“Halo Video Time” is a thing that happens, a real thing, and its importance is equal to the game itself. The more prolific “directors” - Gabriel, Kiko, and Robert - will often leave the evening early to go edit their films and get them up on the share. You can still see them on; you know what they’re doing.
As a group we’re really of two philosophies, which break rather cleanly into “home” and “away” designations. A nontrivial percentage of our Halo play is against ourselves, a social party game, like Twister with shotguns. We have a proprietary spreadsheet that tracks performance and associates a discrete Squadmark™ with each player that we use to create optimally hostile environments. It works well.
When the first few people drop out for the night, there is a core group of us that want to “take it on the road.” I’m not especially good at Halo, but I’m absolutely drawn to the biochemical roller-coaster that is the online matchmaking grudgefuck.

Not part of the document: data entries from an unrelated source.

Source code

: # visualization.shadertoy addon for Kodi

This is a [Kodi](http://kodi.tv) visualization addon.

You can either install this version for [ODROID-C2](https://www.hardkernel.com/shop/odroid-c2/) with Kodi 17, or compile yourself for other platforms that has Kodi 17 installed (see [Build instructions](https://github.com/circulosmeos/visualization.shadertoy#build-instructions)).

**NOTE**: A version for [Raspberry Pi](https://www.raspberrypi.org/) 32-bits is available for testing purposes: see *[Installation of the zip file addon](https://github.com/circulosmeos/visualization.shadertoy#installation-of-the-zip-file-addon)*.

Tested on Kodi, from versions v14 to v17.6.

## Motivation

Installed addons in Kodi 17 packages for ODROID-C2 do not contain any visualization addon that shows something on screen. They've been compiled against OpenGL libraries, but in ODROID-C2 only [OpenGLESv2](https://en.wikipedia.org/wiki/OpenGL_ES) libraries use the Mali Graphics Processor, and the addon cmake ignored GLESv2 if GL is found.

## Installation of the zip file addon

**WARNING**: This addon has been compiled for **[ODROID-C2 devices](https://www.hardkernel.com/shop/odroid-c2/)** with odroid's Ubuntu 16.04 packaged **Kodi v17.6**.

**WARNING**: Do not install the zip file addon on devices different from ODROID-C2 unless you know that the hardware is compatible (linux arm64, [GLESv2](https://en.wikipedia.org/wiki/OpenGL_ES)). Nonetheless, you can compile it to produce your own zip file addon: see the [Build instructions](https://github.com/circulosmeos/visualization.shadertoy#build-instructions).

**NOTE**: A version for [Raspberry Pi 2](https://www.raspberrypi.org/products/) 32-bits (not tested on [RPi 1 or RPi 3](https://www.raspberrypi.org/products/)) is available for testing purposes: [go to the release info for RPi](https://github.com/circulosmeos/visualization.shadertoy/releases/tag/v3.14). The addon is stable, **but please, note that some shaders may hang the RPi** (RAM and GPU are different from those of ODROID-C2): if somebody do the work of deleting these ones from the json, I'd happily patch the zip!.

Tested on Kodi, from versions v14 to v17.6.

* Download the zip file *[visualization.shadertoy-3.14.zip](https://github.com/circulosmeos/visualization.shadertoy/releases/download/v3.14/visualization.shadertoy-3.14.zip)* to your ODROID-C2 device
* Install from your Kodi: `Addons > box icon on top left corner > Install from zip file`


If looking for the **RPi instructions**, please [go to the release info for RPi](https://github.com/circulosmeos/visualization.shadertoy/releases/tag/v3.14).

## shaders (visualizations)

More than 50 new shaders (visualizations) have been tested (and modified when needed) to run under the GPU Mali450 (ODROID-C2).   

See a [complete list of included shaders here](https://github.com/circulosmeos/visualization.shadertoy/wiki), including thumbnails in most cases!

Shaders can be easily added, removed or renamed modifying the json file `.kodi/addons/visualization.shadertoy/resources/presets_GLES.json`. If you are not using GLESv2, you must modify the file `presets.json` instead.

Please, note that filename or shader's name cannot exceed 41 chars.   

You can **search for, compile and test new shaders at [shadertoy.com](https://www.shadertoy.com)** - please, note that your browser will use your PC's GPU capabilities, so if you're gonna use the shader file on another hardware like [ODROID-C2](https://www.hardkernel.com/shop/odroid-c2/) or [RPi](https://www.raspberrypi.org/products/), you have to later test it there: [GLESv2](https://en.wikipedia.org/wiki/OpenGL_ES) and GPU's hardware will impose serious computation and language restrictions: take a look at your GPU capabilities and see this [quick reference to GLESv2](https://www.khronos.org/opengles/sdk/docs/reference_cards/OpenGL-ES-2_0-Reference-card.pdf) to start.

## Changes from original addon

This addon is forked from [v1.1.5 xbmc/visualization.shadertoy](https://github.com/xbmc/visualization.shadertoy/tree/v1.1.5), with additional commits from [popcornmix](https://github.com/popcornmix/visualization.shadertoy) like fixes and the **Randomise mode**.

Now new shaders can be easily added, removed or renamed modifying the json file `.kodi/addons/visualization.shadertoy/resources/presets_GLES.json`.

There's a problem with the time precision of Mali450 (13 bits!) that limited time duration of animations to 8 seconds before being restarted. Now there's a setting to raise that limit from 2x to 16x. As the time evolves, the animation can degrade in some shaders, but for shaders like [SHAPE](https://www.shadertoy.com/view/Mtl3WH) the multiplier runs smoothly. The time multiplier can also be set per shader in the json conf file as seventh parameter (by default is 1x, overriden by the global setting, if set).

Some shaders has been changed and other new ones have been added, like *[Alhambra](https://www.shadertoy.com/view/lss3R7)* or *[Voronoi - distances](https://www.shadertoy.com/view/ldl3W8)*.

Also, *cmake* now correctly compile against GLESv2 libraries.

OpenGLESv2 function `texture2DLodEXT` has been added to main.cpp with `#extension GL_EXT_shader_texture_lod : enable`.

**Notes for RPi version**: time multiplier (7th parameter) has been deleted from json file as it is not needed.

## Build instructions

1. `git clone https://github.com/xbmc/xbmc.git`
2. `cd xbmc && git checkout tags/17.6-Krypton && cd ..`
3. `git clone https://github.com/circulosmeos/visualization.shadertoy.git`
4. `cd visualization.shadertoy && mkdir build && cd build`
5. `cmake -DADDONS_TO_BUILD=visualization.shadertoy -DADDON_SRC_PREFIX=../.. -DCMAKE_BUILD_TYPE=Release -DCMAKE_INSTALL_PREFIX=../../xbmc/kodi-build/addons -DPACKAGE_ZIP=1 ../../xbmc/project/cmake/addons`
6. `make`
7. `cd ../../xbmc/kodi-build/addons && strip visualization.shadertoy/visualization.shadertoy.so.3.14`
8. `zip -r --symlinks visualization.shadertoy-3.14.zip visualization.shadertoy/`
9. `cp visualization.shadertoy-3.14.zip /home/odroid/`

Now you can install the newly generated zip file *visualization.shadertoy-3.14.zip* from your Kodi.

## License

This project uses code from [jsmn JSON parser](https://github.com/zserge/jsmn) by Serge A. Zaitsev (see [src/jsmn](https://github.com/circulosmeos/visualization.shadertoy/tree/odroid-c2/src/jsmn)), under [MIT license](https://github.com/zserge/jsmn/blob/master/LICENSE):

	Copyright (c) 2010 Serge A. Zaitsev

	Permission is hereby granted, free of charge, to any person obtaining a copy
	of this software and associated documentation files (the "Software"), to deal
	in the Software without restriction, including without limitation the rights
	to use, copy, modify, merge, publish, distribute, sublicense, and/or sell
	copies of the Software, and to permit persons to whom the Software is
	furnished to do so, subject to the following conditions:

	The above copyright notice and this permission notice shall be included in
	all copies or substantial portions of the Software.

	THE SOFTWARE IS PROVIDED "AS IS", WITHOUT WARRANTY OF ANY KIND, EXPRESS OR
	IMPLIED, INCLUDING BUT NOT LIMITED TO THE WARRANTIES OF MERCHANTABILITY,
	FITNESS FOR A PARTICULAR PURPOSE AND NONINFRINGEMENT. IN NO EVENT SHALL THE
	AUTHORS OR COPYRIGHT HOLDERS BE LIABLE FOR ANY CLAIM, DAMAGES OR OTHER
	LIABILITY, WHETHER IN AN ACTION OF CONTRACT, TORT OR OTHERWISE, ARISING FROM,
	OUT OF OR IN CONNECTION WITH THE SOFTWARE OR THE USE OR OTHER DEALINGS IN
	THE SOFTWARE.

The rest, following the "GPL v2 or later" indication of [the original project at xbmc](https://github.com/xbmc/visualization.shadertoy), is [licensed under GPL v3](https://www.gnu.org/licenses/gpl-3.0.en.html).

Shooting my friends has an analog in the playground wrasslin’ of yore. Playing online has that barely contained Cimmerian ethos; I would have done it anyway, but now they’re giving me hats for it. I will earn the hats. Then, I will wear them. The hats will be worn, and I will be better for the wearing.
In either scenario, events which are pleasant or invigorating or ironic are collected automatically by the device. You can them whip them up in the editor until they have achieved the proper texture.